As governor of Massachusetts, Romney had a mixed record on transit and smart growth. Photo: Daily Caller

According to the most recent polling data, Obama trounces Gov. Perry. He makes mincemeat of Bachmann and Gingrich. Only one poll shows a winning Republican candidate, and that’s Romney, with a two percent edge over the president in a recent USA Today poll.

We took a hard look at Rick Perry’s approach to transportation last fall, when he was running for re-election. As Texas governor, Perry championed a mega-highway plan that would make the Road Gang blush. He blocked metrorail extensions and vulnerable users legislation.

But what about Romney? His record as a red governor of the blue state of Massachusetts is a little more complex, and worth exploring.

In a recent Boston Globe story comparing current Democratic Governor Deval Patrick with his predecessor, Romney emerges as the more inspired candidate when it comes to smart growth. (It doesn’t help that Patrick was caught driving around in an SUV last week while telling his constituents to observe car-free week.)

According to the Globe, Patrick has done away with a program originated under Romney to encourage “mixed-use, walkable, downtown-centered, transit-oriented growth” and counter sprawl.

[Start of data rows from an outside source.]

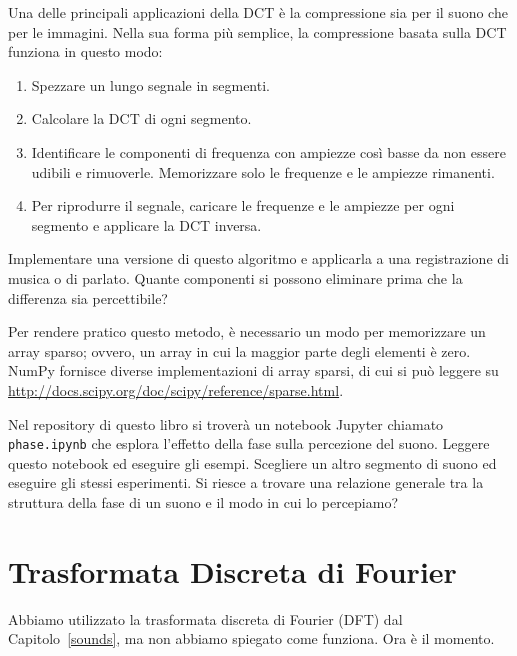 \documentclass[12pt]{book} \usepackage[width=5.5in,height=8.5in, hmarginratio=3:2,vmarginratio=1:1]{geometry}
\begin{document}
\begin{exercise} Una delle principali applicazioni della DCT è la compressione sia per il suono che per le immagini. Nella sua forma più semplice, la compressione basata sulla DCT funziona in questo modo:

\begin{enumerate} 

\item Spezzare un lungo segnale in segmenti.

\item Calcolare la DCT di ogni segmento.

\item Identificare le componenti di frequenza con ampiezze così basse da non essere udibili e rimuoverle. Memorizzare solo le frequenze e le ampiezze rimanenti.

\item Per riprodurre il segnale, caricare le frequenze e le ampiezze per ogni segmento e applicare la DCT inversa.

\end{enumerate} 

Implementare una versione di questo algoritmo e applicarla a una registrazione di musica o di parlato. Quante componenti si possono eliminare prima che la differenza sia percettibile?

Per rendere pratico questo metodo, è necessario un modo per memorizzare un array sparso; ovvero, un array in cui la maggior parte degli elementi è zero. NumPy fornisce diverse implementazioni di array sparsi, di cui si può leggere su \url{http://docs.scipy.org/doc/scipy/reference/sparse.html}. \end{exercise} 

\begin{exercise} Nel repository di questo libro si troverà un notebook Jupyter chiamato \verb"phase.ipynb" che esplora l'effetto della fase sulla percezione del suono. Leggere questo notebook ed eseguire gli esempi. Scegliere un altro segmento di suono ed eseguire gli stessi esperimenti. Si riesce a trovare una relazione generale tra la struttura della fase di un suono e il modo in cui lo percepiamo? \end{exercise} 

\chapter{Trasformata Discreta di Fourier} \label{dft} 

Abbiamo utilizzato la trasformata discreta di Fourier (DFT) dal Capitolo~\ref{sounds}, ma non abbiamo spiegato come funziona. Ora è il momento.
\end{document}
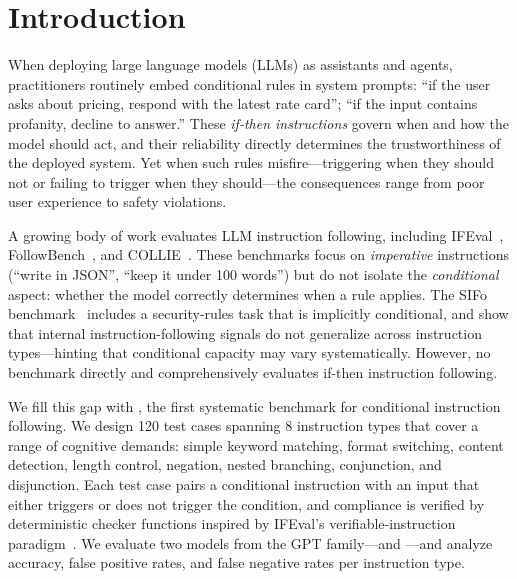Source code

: \section{Introduction}
\label{sec:intro}

When deploying large language models (LLMs) as assistants and agents, practitioners routinely embed conditional rules in system prompts: ``if the user asks about pricing, respond with the latest rate card''; ``if the input contains profanity, decline to answer.'' These \emph{if-then instructions} govern when and how the model should act, and their reliability directly determines the trustworthiness of the deployed system. Yet when such rules misfire---triggering when they should not or failing to trigger when they should---the consequences range from poor user experience to safety violations.

A growing body of work evaluates LLM instruction following, including IFEval~\citep{zhou2023ifeval}, FollowBench~\citep{jiang2023followbench}, and COLLIE~\citep{yao2023collie}. These benchmarks focus on \emph{imperative} instructions (``write in JSON'', ``keep it under 100 words'') but do not isolate the \emph{conditional} aspect: whether the model correctly determines when a rule applies. The SIFo benchmark~\citep{chen2024sifo} includes a security-rules task that is implicitly conditional, and \citet{heo2024llms} show that internal instruction-following signals do not generalize across instruction types---hinting that conditional capacity may vary systematically. However, no benchmark directly and comprehensively evaluates if-then instruction following.

We fill this gap with \benchname, the first systematic benchmark for conditional instruction following. We design 120 test cases spanning 8 instruction types that cover a range of cognitive demands: simple keyword matching, format switching, content detection, length control, negation, nested branching, conjunction, and disjunction. Each test case pairs a conditional instruction with an input that either triggers or does not trigger the condition, and compliance is verified by deterministic checker functions inspired by IFEval's verifiable-instruction paradigm~\citep{zhou2023ifeval}. We evaluate two models from the GPT family---\gptlarge and \gptsmall---and analyze accuracy, false positive rates, and false negative rates per instruction type.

Under the Romney program, communities got credit for green building, saving energy, preserving open space, and zoning reform, among many other categories. Those that scored highest went to the front of the line to receive about $500 million per year in grants and revolving loan funds for infrastructure including water and sewer projects. The idea was to put state funding to municipalities through a filter, and reward innovation in sustainability at the local level; previously the money was just doled out.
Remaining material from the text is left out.